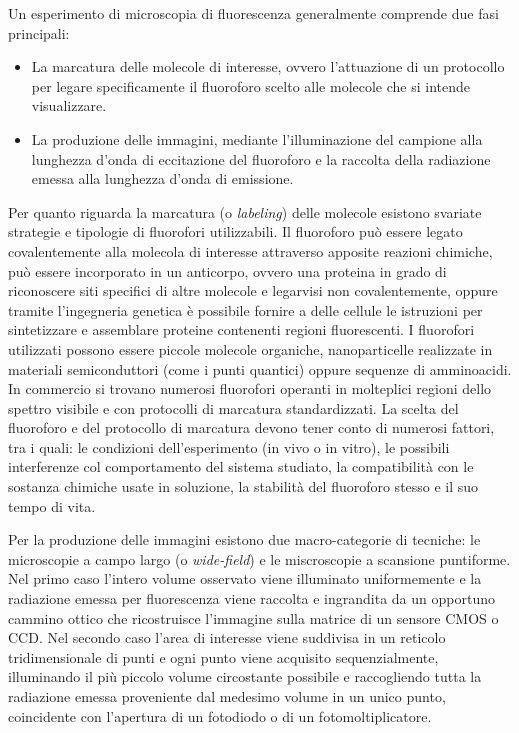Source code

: Un esperimento di microscopia di fluorescenza generalmente
comprende due fasi principali:
\begin{itemize}
    \item La marcatura delle molecole di interesse, ovvero
        l'attuazione di un protocollo per legare specificamente il
        fluoroforo scelto alle molecole che si intende visualizzare.
    \item La produzione delle immagini, mediante l'illuminazione del
        campione alla lunghezza d'onda di eccitazione del fluoroforo
        e la raccolta della radiazione emessa alla lunghezza d'onda
        di emissione.
\end{itemize}

Per quanto riguarda la marcatura (o \textit{labeling}) delle
molecole esistono svariate strategie e tipologie di fluorofori
utilizzabili. Il fluoroforo può essere legato covalentemente alla
molecola di interesse attraverso apposite reazioni chimiche,
può essere incorporato in un anticorpo, ovvero una proteina
in grado di riconoscere siti specifici di altre molecole e legarvisi
non covalentemente, oppure tramite l'ingegneria genetica è possibile
fornire a delle cellule le istruzioni per sintetizzare e assemblare
proteine contenenti regioni fluorescenti.
I fluorofori utilizzati possono essere piccole molecole organiche,
nanoparticelle realizzate in materiali semiconduttori (come i punti
quantici) oppure sequenze di amminoacidi.
In commercio si trovano numerosi fluorofori operanti in molteplici
regioni dello spettro visibile e con protocolli di marcatura
standardizzati. La scelta del fluoroforo e del protocollo di marcatura
devono tener conto di numerosi fattori, tra i quali: le condizioni
dell'esperimento (in vivo o in vitro), le possibili interferenze col
comportamento del sistema studiato, la compatibilità con le sostanza
chimiche usate in soluzione, la stabilità del fluoroforo stesso e il 
suo tempo di vita.

Per la produzione delle immagini esistono due macro-categorie di
tecniche: le microscopie a campo largo (o \textit{wide-field}) e
le miscroscopie a scansione puntiforme.
Nel primo caso l'intero volume osservato viene illuminato
uniformemente e la radiazione emessa per fluorescenza viene raccolta
e ingrandita da un opportuno cammino ottico che ricostruisce
l'immagine sulla matrice di un sensore CMOS o CCD.
Nel secondo caso l'area di interesse viene suddivisa in un reticolo
tridimensionale di punti e ogni punto viene acquisito sequenzialmente,
illuminando il più piccolo volume circostante possibile e raccogliendo
tutta la radiazione emessa proveniente dal medesimo volume in un
unico punto, coincidente con l'apertura di un fotodiodo o di un
fotomoltiplicatore.

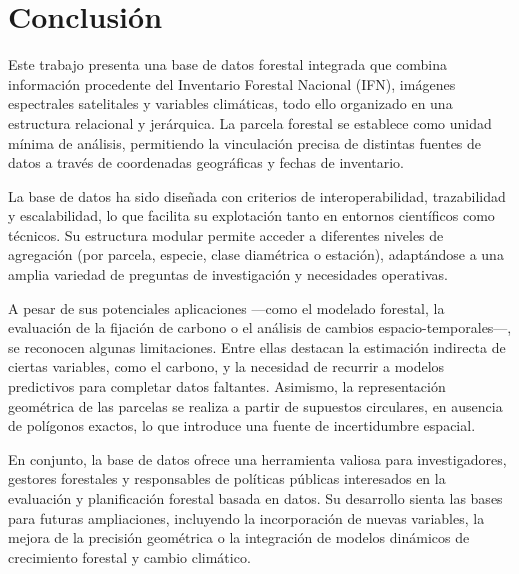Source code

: \section{Conclusión}


Este trabajo presenta una base de datos forestal integrada que combina información procedente del Inventario Forestal Nacional (IFN), imágenes espectrales satelitales y variables climáticas, todo ello organizado en una estructura relacional y jerárquica. La parcela forestal se establece como unidad mínima de análisis, permitiendo la vinculación precisa de distintas fuentes de datos a través de coordenadas geográficas y fechas de inventario.

\medskip

La base de datos ha sido diseñada con criterios de interoperabilidad, trazabilidad y escalabilidad, lo que facilita su explotación tanto en entornos científicos como técnicos. Su estructura modular permite acceder a diferentes niveles de agregación (por parcela, especie, clase diamétrica o estación), adaptándose a una amplia variedad de preguntas de investigación y necesidades operativas.

\medskip

A pesar de sus potenciales aplicaciones —como el modelado forestal, la evaluación de la fijación de carbono o el análisis de cambios espacio-temporales—, se reconocen algunas limitaciones. Entre ellas destacan la estimación indirecta de ciertas variables, como el carbono, y la necesidad de recurrir a modelos predictivos para completar datos faltantes. Asimismo, la representación geométrica de las parcelas se realiza a partir de supuestos circulares, en ausencia de polígonos exactos, lo que introduce una fuente de incertidumbre espacial.

\medskip

En conjunto, la base de datos ofrece una herramienta valiosa para investigadores, gestores forestales y responsables de políticas públicas interesados en la evaluación y planificación forestal basada en datos. Su desarrollo sienta las bases para futuras ampliaciones, incluyendo la incorporación de nuevas variables, la mejora de la precisión geométrica o la integración de modelos dinámicos de crecimiento forestal y cambio climático.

### [Description of the task]
Quote, exactly and only, the lines from the first line of the data above through the line containing "regioni dello spettro". The pictures do not belong in it.

### [Solution below]
Source code

: Un esperimento di microscopia di fluorescenza generalmente
comprende due fasi principali:
\begin{itemize}
    \item La marcatura delle molecole di interesse, ovvero
        l'attuazione di un protocollo per legare specificamente il
        fluoroforo scelto alle molecole che si intende visualizzare.
    \item La produzione delle immagini, mediante l'illuminazione del
        campione alla lunghezza d'onda di eccitazione del fluoroforo
        e la raccolta della radiazione emessa alla lunghezza d'onda
        di emissione.
\end{itemize}

Per quanto riguarda la marcatura (o \textit{labeling}) delle
molecole esistono svariate strategie e tipologie di fluorofori
utilizzabili. Il fluoroforo può essere legato covalentemente alla
molecola di interesse attraverso apposite reazioni chimiche,
può essere incorporato in un anticorpo, ovvero una proteina
in grado di riconoscere siti specifici di altre molecole e legarvisi
non covalentemente, oppure tramite l'ingegneria genetica è possibile
fornire a delle cellule le istruzioni per sintetizzare e assemblare
proteine contenenti regioni fluorescenti.
I fluorofori utilizzati possono essere piccole molecole organiche,
nanoparticelle realizzate in materiali semiconduttori (come i punti
quantici) oppure sequenze di amminoacidi.
In commercio si trovano numerosi fluorofori operanti in molteplici
regioni dello spettro visibile e con protocolli di marcatura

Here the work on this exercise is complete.